> _WHAT YOU HAVE TO DO_
Output exactly, in the material below, the lines from the one with "Users can sort based on certain filters" through the one with "- [x] 'unclip'". Omit all pictures.
____ TASK INPUT
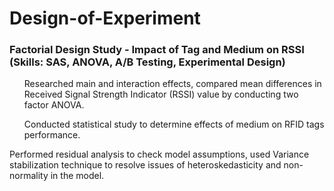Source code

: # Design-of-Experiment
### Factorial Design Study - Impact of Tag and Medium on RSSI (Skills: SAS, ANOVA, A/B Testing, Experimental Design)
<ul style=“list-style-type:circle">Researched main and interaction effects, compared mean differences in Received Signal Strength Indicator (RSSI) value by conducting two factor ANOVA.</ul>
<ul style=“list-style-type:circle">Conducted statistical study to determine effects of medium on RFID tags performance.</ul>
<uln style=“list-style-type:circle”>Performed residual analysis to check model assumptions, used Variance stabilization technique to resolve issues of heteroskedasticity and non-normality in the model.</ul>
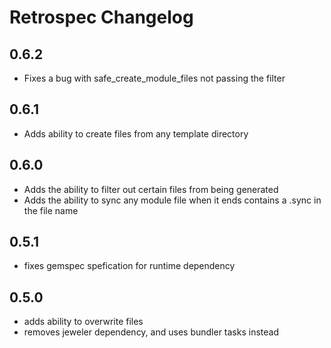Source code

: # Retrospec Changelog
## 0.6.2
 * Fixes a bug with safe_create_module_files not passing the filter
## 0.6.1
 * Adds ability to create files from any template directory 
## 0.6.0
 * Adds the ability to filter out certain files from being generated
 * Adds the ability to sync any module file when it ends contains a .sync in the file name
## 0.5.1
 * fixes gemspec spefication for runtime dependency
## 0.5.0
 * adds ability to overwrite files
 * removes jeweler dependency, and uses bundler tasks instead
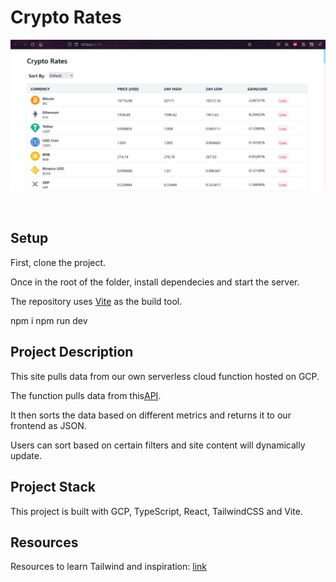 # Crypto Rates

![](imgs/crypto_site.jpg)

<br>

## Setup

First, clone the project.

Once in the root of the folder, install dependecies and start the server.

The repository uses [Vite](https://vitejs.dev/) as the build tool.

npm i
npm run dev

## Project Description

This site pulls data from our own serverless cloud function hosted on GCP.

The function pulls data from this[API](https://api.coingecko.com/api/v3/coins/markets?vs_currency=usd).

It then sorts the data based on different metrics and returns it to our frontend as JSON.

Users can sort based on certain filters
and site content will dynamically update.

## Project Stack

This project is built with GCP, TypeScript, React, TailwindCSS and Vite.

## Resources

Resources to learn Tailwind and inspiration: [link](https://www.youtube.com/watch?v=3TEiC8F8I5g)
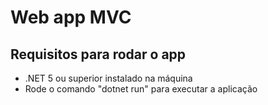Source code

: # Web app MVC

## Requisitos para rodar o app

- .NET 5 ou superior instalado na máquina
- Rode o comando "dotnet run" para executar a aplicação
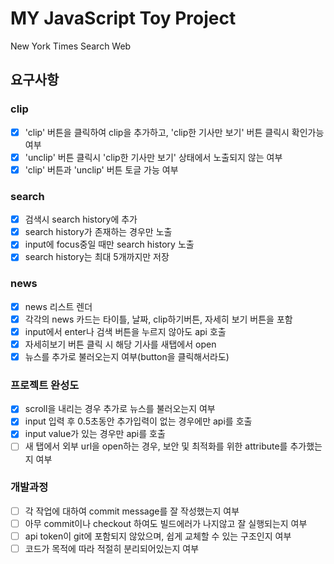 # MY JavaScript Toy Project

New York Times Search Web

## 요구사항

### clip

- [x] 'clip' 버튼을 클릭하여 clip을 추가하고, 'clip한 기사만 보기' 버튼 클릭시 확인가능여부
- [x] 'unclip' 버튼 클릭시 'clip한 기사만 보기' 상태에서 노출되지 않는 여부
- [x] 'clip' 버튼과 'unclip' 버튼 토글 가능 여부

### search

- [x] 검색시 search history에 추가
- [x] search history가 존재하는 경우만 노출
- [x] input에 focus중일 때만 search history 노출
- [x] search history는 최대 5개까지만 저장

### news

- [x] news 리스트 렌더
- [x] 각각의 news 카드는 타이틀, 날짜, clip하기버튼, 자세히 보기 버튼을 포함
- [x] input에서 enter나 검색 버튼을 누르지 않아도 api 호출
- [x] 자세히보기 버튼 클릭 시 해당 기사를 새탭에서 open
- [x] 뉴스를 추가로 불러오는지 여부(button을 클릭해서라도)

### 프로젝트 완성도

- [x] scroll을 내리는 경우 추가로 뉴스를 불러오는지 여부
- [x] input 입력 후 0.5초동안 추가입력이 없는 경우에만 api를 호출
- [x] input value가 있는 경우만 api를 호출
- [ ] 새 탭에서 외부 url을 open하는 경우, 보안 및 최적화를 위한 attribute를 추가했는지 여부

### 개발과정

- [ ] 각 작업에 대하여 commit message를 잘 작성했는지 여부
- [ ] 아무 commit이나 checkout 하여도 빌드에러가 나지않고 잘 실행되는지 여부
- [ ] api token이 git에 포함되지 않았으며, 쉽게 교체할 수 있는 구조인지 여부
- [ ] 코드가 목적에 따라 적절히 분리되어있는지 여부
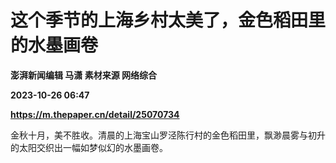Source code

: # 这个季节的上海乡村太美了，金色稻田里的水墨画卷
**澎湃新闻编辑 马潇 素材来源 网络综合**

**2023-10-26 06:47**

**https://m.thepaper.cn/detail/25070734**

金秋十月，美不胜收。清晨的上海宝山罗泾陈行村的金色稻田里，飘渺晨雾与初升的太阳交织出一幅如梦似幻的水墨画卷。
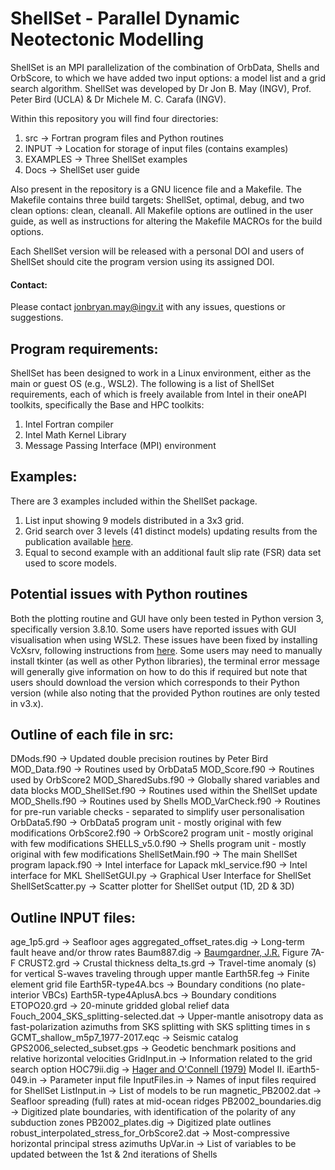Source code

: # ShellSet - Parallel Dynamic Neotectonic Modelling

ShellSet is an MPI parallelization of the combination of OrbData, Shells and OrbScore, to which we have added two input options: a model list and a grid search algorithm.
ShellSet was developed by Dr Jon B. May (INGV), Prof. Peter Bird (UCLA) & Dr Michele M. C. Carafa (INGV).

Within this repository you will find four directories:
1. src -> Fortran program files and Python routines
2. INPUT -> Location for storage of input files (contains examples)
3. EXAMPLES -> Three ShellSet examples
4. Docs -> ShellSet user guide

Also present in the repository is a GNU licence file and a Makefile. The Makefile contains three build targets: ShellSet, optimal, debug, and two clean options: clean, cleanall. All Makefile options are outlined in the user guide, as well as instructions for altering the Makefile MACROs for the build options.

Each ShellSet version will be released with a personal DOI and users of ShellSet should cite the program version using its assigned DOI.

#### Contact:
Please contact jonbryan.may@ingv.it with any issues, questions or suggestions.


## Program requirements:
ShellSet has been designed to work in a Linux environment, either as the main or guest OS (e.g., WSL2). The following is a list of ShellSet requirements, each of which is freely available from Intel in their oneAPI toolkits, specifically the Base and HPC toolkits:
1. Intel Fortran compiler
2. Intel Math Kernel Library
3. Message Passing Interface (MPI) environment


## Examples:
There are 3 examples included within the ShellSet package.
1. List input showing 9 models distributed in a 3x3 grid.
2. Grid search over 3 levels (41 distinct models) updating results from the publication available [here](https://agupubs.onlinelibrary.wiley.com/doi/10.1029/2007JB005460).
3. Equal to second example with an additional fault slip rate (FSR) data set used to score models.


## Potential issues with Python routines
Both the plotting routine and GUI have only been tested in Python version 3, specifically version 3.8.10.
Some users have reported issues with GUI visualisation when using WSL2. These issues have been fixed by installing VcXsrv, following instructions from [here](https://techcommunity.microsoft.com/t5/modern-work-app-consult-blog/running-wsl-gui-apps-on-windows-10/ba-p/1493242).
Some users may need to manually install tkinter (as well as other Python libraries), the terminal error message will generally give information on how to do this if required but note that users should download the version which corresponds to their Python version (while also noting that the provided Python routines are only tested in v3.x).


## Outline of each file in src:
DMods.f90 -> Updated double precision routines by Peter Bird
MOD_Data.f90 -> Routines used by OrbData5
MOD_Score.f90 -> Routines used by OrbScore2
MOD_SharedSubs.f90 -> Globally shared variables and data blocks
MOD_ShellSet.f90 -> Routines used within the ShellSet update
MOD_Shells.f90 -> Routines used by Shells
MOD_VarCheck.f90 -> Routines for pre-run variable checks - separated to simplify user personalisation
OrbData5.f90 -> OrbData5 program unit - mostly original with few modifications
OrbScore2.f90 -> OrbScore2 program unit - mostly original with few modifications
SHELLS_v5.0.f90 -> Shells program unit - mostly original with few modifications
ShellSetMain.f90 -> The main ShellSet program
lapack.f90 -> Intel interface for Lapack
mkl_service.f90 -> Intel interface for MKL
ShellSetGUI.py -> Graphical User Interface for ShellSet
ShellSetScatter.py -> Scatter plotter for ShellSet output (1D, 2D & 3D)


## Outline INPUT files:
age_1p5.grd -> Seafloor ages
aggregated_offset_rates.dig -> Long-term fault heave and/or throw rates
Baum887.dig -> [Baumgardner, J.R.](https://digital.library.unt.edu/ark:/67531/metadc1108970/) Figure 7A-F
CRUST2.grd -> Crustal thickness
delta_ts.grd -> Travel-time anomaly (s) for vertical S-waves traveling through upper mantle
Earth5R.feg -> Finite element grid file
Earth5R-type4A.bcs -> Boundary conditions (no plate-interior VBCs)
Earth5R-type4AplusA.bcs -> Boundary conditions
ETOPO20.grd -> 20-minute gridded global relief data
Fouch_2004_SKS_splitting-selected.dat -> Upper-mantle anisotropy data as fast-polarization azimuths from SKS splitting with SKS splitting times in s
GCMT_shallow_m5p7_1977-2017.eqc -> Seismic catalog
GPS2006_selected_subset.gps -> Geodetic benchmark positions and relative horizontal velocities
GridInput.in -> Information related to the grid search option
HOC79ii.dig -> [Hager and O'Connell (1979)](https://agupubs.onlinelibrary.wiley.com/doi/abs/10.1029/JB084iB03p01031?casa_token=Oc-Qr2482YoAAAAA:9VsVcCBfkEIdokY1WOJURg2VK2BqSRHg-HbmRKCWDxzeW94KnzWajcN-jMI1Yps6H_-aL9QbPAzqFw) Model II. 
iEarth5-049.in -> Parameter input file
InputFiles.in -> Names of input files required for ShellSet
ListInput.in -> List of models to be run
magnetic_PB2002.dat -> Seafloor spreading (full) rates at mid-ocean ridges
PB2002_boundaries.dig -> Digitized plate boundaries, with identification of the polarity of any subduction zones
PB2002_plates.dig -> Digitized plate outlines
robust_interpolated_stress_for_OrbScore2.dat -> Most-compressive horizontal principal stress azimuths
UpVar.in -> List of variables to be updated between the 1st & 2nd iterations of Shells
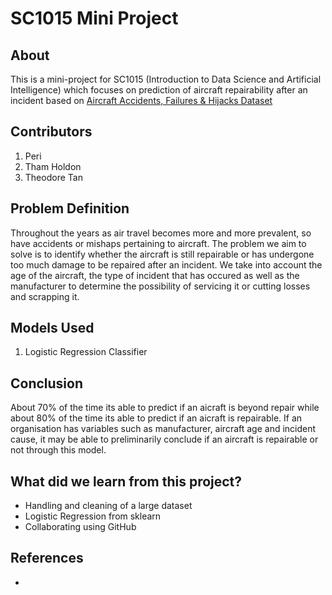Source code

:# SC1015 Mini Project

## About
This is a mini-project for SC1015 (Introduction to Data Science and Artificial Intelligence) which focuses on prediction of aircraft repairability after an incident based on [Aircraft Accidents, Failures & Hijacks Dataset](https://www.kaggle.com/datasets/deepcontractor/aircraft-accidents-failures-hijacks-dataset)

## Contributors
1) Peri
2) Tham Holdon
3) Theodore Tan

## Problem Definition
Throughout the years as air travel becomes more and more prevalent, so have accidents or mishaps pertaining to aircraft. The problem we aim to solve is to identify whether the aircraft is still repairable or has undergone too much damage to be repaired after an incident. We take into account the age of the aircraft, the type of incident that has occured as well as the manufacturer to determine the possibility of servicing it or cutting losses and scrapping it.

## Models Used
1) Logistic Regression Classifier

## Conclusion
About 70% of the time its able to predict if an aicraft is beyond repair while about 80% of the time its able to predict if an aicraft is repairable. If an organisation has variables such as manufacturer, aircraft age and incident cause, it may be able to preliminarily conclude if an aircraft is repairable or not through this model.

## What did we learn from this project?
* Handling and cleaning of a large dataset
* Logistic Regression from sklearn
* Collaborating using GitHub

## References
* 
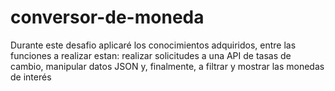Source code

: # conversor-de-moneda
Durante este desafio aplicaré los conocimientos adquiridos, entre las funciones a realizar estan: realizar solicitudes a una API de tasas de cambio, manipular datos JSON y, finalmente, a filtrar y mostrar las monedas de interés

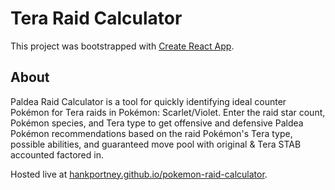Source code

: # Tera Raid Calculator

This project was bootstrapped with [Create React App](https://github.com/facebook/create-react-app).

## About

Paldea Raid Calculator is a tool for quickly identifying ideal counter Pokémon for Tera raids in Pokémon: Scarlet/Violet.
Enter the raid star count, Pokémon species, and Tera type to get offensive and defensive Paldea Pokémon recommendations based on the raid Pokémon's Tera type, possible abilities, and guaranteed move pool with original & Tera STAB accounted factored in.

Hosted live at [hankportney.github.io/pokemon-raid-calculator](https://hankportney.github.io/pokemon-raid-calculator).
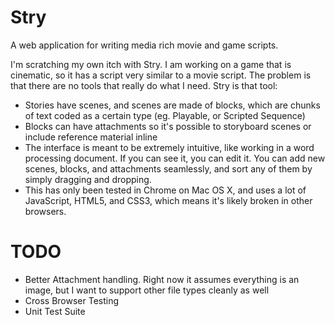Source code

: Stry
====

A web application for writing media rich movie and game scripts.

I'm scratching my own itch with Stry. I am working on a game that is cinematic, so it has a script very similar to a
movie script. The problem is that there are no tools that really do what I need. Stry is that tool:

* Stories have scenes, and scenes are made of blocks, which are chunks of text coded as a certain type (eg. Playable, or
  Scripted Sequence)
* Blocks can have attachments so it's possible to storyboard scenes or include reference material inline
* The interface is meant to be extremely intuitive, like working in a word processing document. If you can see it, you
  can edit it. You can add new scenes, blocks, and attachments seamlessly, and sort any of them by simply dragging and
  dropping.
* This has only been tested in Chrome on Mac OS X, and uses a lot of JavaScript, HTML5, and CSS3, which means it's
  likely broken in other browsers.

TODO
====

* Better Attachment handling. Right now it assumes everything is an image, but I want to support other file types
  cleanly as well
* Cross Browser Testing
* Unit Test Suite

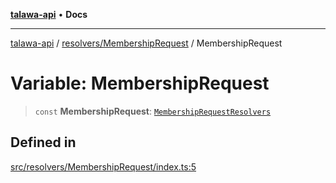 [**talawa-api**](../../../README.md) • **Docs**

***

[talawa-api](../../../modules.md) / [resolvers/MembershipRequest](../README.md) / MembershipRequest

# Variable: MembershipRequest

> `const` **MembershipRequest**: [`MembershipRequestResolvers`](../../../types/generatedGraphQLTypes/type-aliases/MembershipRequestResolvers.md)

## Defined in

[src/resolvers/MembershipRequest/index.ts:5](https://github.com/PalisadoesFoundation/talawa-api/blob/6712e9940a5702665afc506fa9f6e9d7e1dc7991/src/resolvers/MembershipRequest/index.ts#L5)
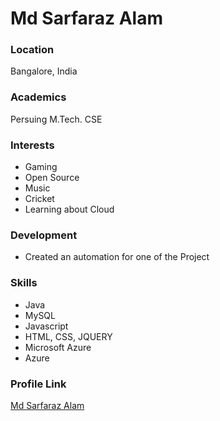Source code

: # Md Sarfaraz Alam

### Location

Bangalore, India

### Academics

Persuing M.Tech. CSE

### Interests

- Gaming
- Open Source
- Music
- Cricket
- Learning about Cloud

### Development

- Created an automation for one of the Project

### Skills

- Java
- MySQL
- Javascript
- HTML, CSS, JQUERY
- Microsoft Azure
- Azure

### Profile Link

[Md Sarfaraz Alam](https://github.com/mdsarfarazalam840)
________
> _RESPONSE_
Users can sort based on certain filters
and site content will dynamically update.

## Project Stack

This project is built with GCP, TypeScript, React, TailwindCSS and Vite.

## Resources

Resources to learn Tailwind and inspiration: [link](https://www.youtube.com/watch?v=3TEiC8F8I5g)
Source code

: # Web app MVC

## Requisitos para rodar o app

- .NET 5 ou superior instalado na máquina
- Rode o comando "dotnet run" para executar a aplicação
 # MY JavaScript Toy Project

New York Times Search Web

## 요구사항

### clip

- [x] 'clip' 버튼을 클릭하여 clip을 추가하고, 'clip한 기사만 보기' 버튼 클릭시 확인가능여부
- [x] 'unclip' 버튼 클릭시 'clip한 기사만 보기' 상태에서 노출되지 않는 여부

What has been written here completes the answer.